Apparently on certain hardware the kernel has a bug which causes a long timeout for the SCSI/SATA bus.  It took a good 2-3 minutes on my system but when I left it idle while I was reading the bug report on my desktop system, a bunch more lines flew by from the initramfs prompt about ata bus reset and detecting new drives.  After that a simple ‘exit’ from prompt continued a normal boot.
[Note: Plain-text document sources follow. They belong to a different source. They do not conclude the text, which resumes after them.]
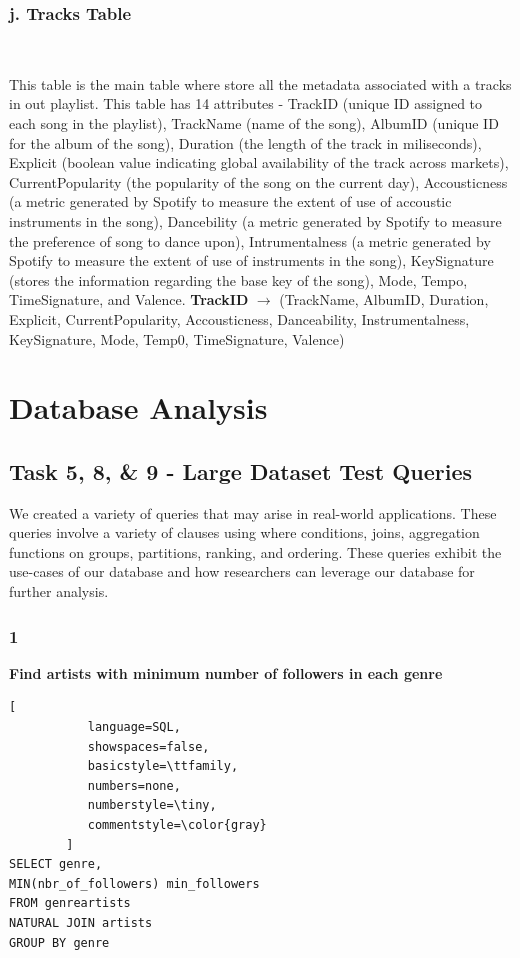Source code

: \documentclass[conference]{IEEEtran}
\begin{document}
\subsubsection*{j. \textbf{Tracks} Table} \

This table is the main table where store all the metadata associated with a tracks in out playlist. This table has 14 attributes - TrackID (unique ID assigned to each song in the playlist), TrackName (name of the song), AlbumID (unique ID for the album of the song), Duration (the length of the track in miliseconds), Explicit (boolean value indicating global availability of the track across markets), CurrentPopularity (the popularity of the song on the current day), Accousticness (a metric generated by Spotify to measure the extent of use of accoustic instruments in the song), Dancebility (a metric generated by Spotify to measure the preference of song to dance upon), Intrumentalness (a metric generated by Spotify to measure the extent of use of instruments in the song), KeySignature (stores the information regarding the base key of the song), Mode, Tempo, TimeSignature, and Valence. \linebreak \linebreak
\textbf{TrackID} $\to$ (TrackName, AlbumID, Duration, Explicit, CurrentPopularity, Accousticness, Danceability, Instrumentalness, KeySignature, Mode, Temp0, TimeSignature, Valence)

\section{Database Analysis}

\subsection{\textbf{Task 5, 8, \& 9} - Large Dataset Test Queries}
We created a variety of queries that may arise in real-world applications. These queries involve a variety of clauses using where conditions, joins, aggregation functions on groups, partitions, ranking, and ordering. These queries exhibit the use-cases of our database and how researchers can leverage our database for further analysis. 

\subsubsection*{1} \textbf{Find artists with minimum number of followers in each genre}

\begin{lstlisting}[
           language=SQL,
           showspaces=false,
           basicstyle=\ttfamily,
           numbers=none,
           numberstyle=\tiny,
           commentstyle=\color{gray}
        ]
SELECT genre, 
MIN(nbr_of_followers) min_followers
FROM genreartists 
NATURAL JOIN artists 
GROUP BY genre
\end{lstlisting}
\end{document}
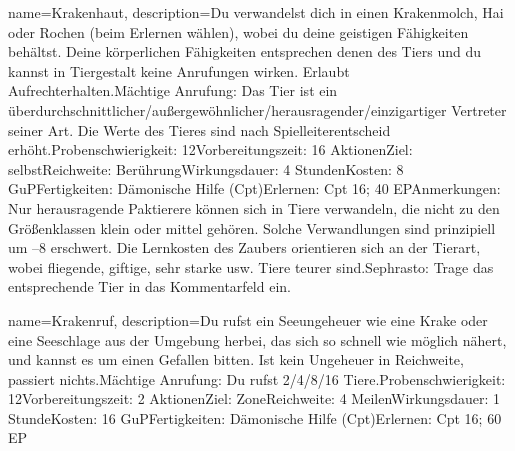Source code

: {
    name={Krakenhaut},
    description={Du verwandelst dich in einen Krakenmolch, Hai oder Rochen (beim Erlernen wählen), wobei du deine geistigen Fähigkeiten behältst. Deine körperlichen Fähigkeiten entsprechen denen des Tiers und du kannst in Tiergestalt keine Anrufungen wirken. Erlaubt Aufrechterhalten.\newline Mächtige Anrufung: Das Tier ist ein überdurchschnittlicher/außergewöhnlicher/herausragender/einzigartiger Vertreter seiner Art. Die Werte des Tieres sind nach Spielleiterentscheid erhöht.\newline Probenschwierigkeit: 12\newline Vorbereitungszeit: 16 Aktionen\newline Ziel: selbst\newline Reichweite: Berührung\newline Wirkungsdauer: 4 Stunden\newline Kosten: 8 GuP\newline Fertigkeiten: Dämonische Hilfe (Cpt)\newline Erlernen: Cpt 16; 40 EP\newline Anmerkungen: Nur herausragende Paktierere können sich in Tiere verwandeln, die nicht zu den Größenklassen klein oder mittel gehören. Solche Verwandlungen sind prinzipiell um –8 erschwert. Die Lernkosten des Zaubers orientieren sich an der Tierart, wobei fliegende, giftige, sehr starke usw. Tiere teurer sind.\newline Sephrasto: Trage das entsprechende Tier in das Kommentarfeld ein.}
}


{
    name={Krakenruf},
    description={Du rufst ein Seeungeheuer wie eine Krake oder eine Seeschlage aus der Umgebung herbei, das sich so schnell wie möglich nähert, und kannst es um einen Gefallen bitten. Ist kein Ungeheuer in Reichweite, passiert nichts.\newline Mächtige Anrufung: Du rufst 2/4/8/16 Tiere.\newline Probenschwierigkeit: 12\newline Vorbereitungszeit: 2 Aktionen\newline Ziel: Zone\newline Reichweite: 4 Meilen\newline Wirkungsdauer: 1 Stunde\newline Kosten: 16 GuP\newline Fertigkeiten: Dämonische Hilfe (Cpt)\newline Erlernen: Cpt 16; 60 EP}
}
It’s a fairly important bug but at least a workaround exists.  I’ve tinkered with adding the ‘rootdelay’ option to my menu.lst but have not found the best match yet.  Maybe I’ll just leave it as is, my server almost never gets rebooted.  You’re instilling me with a lot of confidence doc, I mean Intrepid.  Definitely going to make a full backup of my desktop machine before attempting upgrade on that one.

Nov 1

Finally!   After awaiting a solution for sometime to be released, Ibex will  have kernel 2.6.26 which  supports read-only bind mounts.  I discovered this as a rather serious security breach to my proposed system design  some time ago – I was trying to implement remote access for myself and friends to my data storage.  I figured some form of SSH-based access would be a good start, but I didn’t want to have any accounts directly open on my server or desktop machine.  Since building separate physical hardware just for this would be a waste of resources, I thought the best solution would be a virtual machine.  Configuring NFS on it could potentially be another security hole (not to mention more overhead then needed), I knew a bind mount would be perfect – a read-only one of course.  However as I was testing it I quickly realized that read-only bind mounts weren’t actually read-only.  Thus, the problem.  I suppose since I keep most of my multimedia files marked immutable it wouldn’t be a real problem unless someone got root.  Still rather be safe then sorry.  More to follow about this later.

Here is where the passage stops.